Start of Dataset records

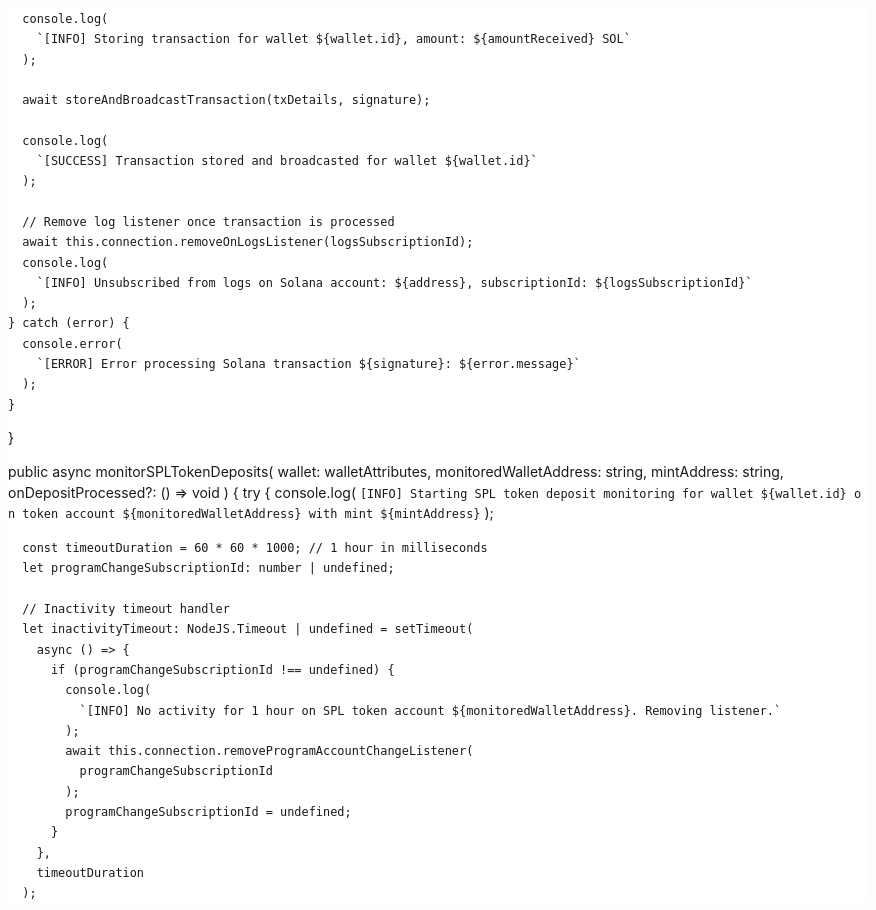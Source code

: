       console.log(
        `[INFO] Storing transaction for wallet ${wallet.id}, amount: ${amountReceived} SOL`
      );

      await storeAndBroadcastTransaction(txDetails, signature);

      console.log(
        `[SUCCESS] Transaction stored and broadcasted for wallet ${wallet.id}`
      );

      // Remove log listener once transaction is processed
      await this.connection.removeOnLogsListener(logsSubscriptionId);
      console.log(
        `[INFO] Unsubscribed from logs on Solana account: ${address}, subscriptionId: ${logsSubscriptionId}`
      );
    } catch (error) {
      console.error(
        `[ERROR] Error processing Solana transaction ${signature}: ${error.message}`
      );
    }
  }

  public async monitorSPLTokenDeposits(
    wallet: walletAttributes,
    monitoredWalletAddress: string,
    mintAddress: string,
    onDepositProcessed?: () => void
  ) {
    try {
      console.log(
        `[INFO] Starting SPL token deposit monitoring for wallet ${wallet.id} on token account ${monitoredWalletAddress} with mint ${mintAddress}`
      );

      const timeoutDuration = 60 * 60 * 1000; // 1 hour in milliseconds
      let programChangeSubscriptionId: number | undefined;

      // Inactivity timeout handler
      let inactivityTimeout: NodeJS.Timeout | undefined = setTimeout(
        async () => {
          if (programChangeSubscriptionId !== undefined) {
            console.log(
              `[INFO] No activity for 1 hour on SPL token account ${monitoredWalletAddress}. Removing listener.`
            );
            await this.connection.removeProgramAccountChangeListener(
              programChangeSubscriptionId
            );
            programChangeSubscriptionId = undefined;
          }
        },
        timeoutDuration
      );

End of Dataset records

Work order =>
Please return all lines in the material above that include the word "async".

Solution to this task =>
  public async monitorSPLTokenDeposits(
        async () => {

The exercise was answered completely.